He alleged that Mr. Berry’s Report discriminated against him because he is
African-American and male because, according to Mr. Powell, the NLRB only
disciplined African-African men in Region 10 during his 16-year tenure with the
NLRB. (Doc. 25-11 at 36). He alleged that the NLRB did not discipline a white
female attorney in Region 10 who refused to forward a weekly case report to her
supervisor. He also alleged that the regional director had once instructed Mr.
Powell to write a report about why he could not finish a case sooner, but the
regional director did not give the same instructions to a white female attorney who
took much longer to finish a case. And he alleged that two white attorneys lost
their building access cards, which supposedly led to a burglary of personal
property from Mr. Powell’s office, but the NLRB refused to investigate the
incident because of Mr. Powell’s race. (Doc. 25-11 at 50–51).
And he alleged that Mr. Berry investigated him in retaliation for Mr. Powell
previously filing EEOC charges of discrimination against the NLRB. According to
Mr. Powell, Mr. Berry retaliated against him because the investigation took place
before the EEOC took any action on his charge of discrimination. (Doc. 25-11 at
In his oral reply, Mr. Powell reiterated his arguments that no credible
evidence supported Mr. Berry’s findings that he mishandled the affidavits, refused
his supervisor’s instructions, or lacked candor in the investigation, and he again
alleged that the NLRB discriminated against him on the basis of disability, race,
sex, and retaliation. (See Doc. 25-11 at 3–27).
The Agency Decision on the Proposal to Remove
On September 24, 2012, the NLRB Associate General Counsel, Anne
Purcell, issued the agency’s decision on the proposal to remove Mr. Powell. (Doc.
25-10). Ms. Purcell determined that sufficient facts supported each of the four
charges against Mr. Powell and decided to remove him from the NLRB.
In reaching her decision, and as further explained below, Ms. Purcell
evaluated the factors established in Douglas v. Veterans Administration, 5
M.S.P.R. 280 (1981), that the MSPB required her to consider in determining an
appropriate penalty for an employee’s misconduct. She determined that Mr.
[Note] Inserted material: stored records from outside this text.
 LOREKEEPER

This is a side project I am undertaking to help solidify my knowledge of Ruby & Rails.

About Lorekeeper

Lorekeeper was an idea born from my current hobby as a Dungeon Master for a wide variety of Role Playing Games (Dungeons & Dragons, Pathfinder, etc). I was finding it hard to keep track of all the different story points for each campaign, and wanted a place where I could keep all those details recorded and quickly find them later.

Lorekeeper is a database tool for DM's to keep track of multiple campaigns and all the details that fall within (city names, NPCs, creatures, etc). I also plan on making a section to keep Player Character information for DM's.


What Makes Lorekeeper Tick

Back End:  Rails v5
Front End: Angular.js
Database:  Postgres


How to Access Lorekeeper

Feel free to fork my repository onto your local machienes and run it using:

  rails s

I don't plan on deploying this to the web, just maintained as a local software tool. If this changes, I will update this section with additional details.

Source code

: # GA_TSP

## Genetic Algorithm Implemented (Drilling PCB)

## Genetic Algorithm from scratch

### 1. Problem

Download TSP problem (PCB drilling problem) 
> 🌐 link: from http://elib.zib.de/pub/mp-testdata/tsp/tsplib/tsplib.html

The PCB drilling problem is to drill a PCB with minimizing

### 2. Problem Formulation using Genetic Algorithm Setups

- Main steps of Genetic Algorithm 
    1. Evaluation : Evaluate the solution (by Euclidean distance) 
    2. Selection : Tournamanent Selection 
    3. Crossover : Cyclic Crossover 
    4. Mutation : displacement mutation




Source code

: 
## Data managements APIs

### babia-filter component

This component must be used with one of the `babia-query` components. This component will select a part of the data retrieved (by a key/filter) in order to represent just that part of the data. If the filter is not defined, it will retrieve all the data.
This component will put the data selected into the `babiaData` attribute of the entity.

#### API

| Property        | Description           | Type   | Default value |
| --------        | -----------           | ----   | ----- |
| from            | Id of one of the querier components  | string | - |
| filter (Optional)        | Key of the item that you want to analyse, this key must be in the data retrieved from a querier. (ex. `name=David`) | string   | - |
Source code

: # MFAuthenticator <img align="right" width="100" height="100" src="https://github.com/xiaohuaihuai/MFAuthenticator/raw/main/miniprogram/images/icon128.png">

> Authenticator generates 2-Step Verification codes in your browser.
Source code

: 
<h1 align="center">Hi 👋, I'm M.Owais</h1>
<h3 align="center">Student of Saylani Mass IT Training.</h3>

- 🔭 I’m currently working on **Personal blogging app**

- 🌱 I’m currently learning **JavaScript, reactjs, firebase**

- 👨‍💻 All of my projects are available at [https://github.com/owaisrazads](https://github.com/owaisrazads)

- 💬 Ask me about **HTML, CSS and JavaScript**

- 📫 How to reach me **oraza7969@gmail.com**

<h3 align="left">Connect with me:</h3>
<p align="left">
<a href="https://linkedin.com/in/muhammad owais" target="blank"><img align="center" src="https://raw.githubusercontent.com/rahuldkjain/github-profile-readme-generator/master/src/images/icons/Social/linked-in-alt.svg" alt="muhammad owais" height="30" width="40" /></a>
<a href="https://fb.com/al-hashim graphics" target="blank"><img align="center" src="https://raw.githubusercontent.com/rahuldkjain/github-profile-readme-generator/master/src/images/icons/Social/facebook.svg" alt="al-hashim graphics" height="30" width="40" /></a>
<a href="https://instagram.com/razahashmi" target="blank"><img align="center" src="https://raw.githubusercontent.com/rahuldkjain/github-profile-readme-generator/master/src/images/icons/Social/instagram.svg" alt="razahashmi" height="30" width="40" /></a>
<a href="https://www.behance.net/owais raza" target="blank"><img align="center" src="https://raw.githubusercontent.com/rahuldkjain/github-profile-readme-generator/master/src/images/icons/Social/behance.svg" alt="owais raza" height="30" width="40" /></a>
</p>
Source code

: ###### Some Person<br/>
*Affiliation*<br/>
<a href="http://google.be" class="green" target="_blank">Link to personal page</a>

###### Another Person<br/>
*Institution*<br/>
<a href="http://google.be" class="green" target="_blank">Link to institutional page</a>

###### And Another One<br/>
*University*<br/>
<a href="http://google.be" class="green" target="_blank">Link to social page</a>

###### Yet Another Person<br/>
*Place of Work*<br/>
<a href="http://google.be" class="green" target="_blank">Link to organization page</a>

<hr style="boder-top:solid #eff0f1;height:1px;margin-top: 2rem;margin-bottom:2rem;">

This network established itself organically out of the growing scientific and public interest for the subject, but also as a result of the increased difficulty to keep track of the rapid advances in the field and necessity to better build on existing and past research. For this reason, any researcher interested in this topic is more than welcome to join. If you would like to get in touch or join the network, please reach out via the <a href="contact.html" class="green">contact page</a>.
Powell committed serious offenses directly related to his duties as a field attorney
by losing the affidavits and not reporting the incident to a supervisor. She
considered how failing to keep witness statements confidential damaged the public
trust in the NLRB. She also found that Mr. Powell lacked any rehabilitative
potential because of his lack of remorse and candor. Though Ms. Purcell had
never evaluated offenses like Mr. Powell’s specific offenses, she determined that
the NLRB had previously terminated employees for similar offenses. And though
she considered that the NLRB had never disciplined Mr. Powell in 16 years, she
ultimately concluded that Mr. Powell created insurmountable trust issues regarding
his ability to perform his work duties.
The NLRB terminated Mr. Powell on September 24, 2013. (Doc. 25-10 at
The MSPB Appeal
Mr. Powell timely appealed the NLRB’s decision to terminate him to the
MSPB. The MSPB heard testimony from Ms. Purcell, Ms. Bennett, Mr. Berry,
and Mr. Powell over the course of three days. (Docs. 25-22, 25-24, 25-25).
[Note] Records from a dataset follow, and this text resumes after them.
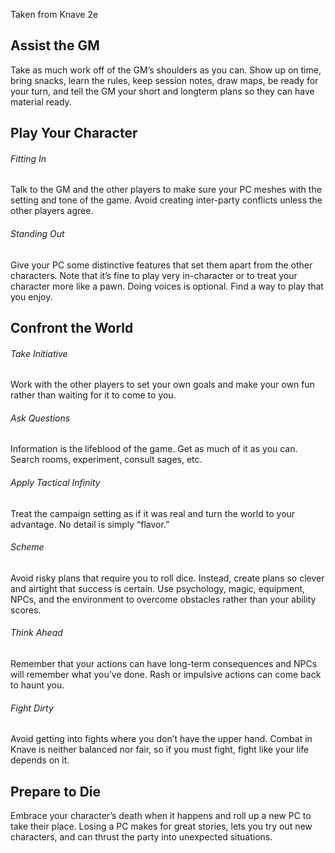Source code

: Taken from Knave 2e

## Assist the GM
Take as much work off of the GM’s shoulders as you can. Show up on time, bring snacks, learn the rules, keep session notes, draw maps, be ready for your turn, and tell the GM your short and longterm plans so they can have material ready. 

## Play Your Character
###### Fitting In
Talk to the GM and the other players to make sure your PC meshes with the setting and tone of the game. Avoid creating inter-party conflicts unless the other players agree. 
###### Standing Out 
Give your PC some distinctive features that set them apart from the other characters. Note that it’s fine to play very in-character or to treat your character more like a pawn. Doing voices is optional. Find a way to play that you enjoy. 

## Confront the World
###### Take Initiative
Work with the other players to set your own goals and make your own fun rather than waiting for it to come to you. 
###### Ask Questions
Information is the lifeblood of the game. Get as much of it as you can. Search rooms, experiment, consult sages, etc. 
###### Apply Tactical Infinity
Treat the campaign setting as if it was real and turn the world to your advantage. No detail is simply “flavor.” 
###### Scheme
Avoid risky plans that require you to roll dice. Instead, create plans so clever and airtight that success is certain. Use psychology, magic, equipment, NPCs, and the environment to overcome obstacles rather than your ability scores. 
###### Think Ahead
Remember that your actions can have long-term consequences and NPCs will remember what you’ve done. Rash or impulsive actions can come back to haunt you. 
###### Fight Dirty
Avoid getting into fights where you don’t have the upper hand. Combat in Knave is neither balanced nor fair, so if you must fight, fight like your life depends on it. 

## Prepare to Die
Embrace your character’s death when it happens and roll up a new PC to take their place. Losing a PC makes for great stories, lets you try out new characters, and can thrust the party into unexpected situations.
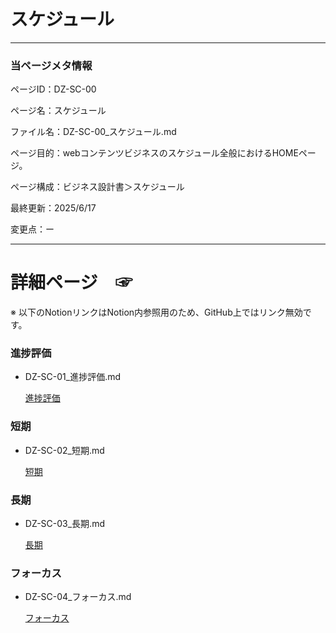 # スケジュール

---

### 当ページメタ情報

ページID：DZ-SC-00

ページ名：スケジュール

ファイル名：DZ-SC-00_スケジュール.md

ページ目的：webコンテンツビジネスのスケジュール全般におけるHOMEページ。

ページ構成：ビジネス設計書＞スケジュール

最終更新：2025/6/17

変更点：ー

---

# 詳細ページ　☞

※ 以下のNotionリンクはNotion内参照用のため、GitHub上ではリンク無効です。

### 進捗評価

- DZ-SC-01_進捗評価.md
    
    [進捗評価](%E3%82%B9%E3%82%B1%E3%82%B7%E3%82%99%E3%83%A5%E3%83%BC%E3%83%AB%2020ecd75ce185803998b2e9f84d047eff/%E9%80%B2%E6%8D%97%E8%A9%95%E4%BE%A1%2021ccd75ce18580b39f23f8e45e9a1e81.md)
    

### 短期

- DZ-SC-02_短期.md
    
    [短期](%E3%82%B9%E3%82%B1%E3%82%B7%E3%82%99%E3%83%A5%E3%83%BC%E3%83%AB%2020ecd75ce185803998b2e9f84d047eff/%E7%9F%AD%E6%9C%9F%2020ecd75ce1858090b03ccce67da38d14.md)
    

### 長期

- DZ-SC-03_長期.md
    
    [長期](%E3%82%B9%E3%82%B1%E3%82%B7%E3%82%99%E3%83%A5%E3%83%BC%E3%83%AB%2020ecd75ce185803998b2e9f84d047eff/%E9%95%B7%E6%9C%9F%2020ecd75ce18580438a2cf82116eda9ba.md)
    

### フォーカス

- DZ-SC-04_フォーカス.md
    
    [フォーカス](%E3%82%B9%E3%82%B1%E3%82%B7%E3%82%99%E3%83%A5%E3%83%BC%E3%83%AB%2020ecd75ce185803998b2e9f84d047eff/%E3%83%95%E3%82%A9%E3%83%BC%E3%82%AB%E3%82%B9%2020ecd75ce18580ddbdd1c92f350d3473.md)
Administrative Law Judge Sharon Pomerance issued the MSPB’s decision
affirming the NLRB’s decision on August 19, 2015. In her decision, the ALJ
restated the undisputed facts regarding Mr. Powell’s activities in Florence, the
return of the affidavits to the NLRB office, Mr. Powell’s refusal to prepare a
written memo for Ms. Bennett, and the Inspector General investigation.
The ALJ found that the NLRB proved all four charges against Mr. Powell by
a preponderance of the evidence. First, she found that the NLRB proved by a
preponderance of the evidence that Mr. Powell failed to safeguard agency property
because he left an anti-union witness alone in his hotel room while she reviewed
her affidavit; he laid out documents around his hotel room; he was not aware that
any affidavits were missing until he returned to the Birmingham office; Hillshire
received the affidavits; and, of the three lost affidavits, Mr. Powell interviewed two
of the witnesses in Florence and had previously wrote the third affidavit. From this
evidence, the ALJ concluded that, more likely than not, Mr. Powell’s failure to
safeguard the affidavits caused the disclosure of the affidavits to Hillshire. (Doc.
25-1 at 7–8).
The ALJ then found that the NLRB proved by a preponderance of the
evidence that Mr. Powell negligently performed his duties by not notifying Ms.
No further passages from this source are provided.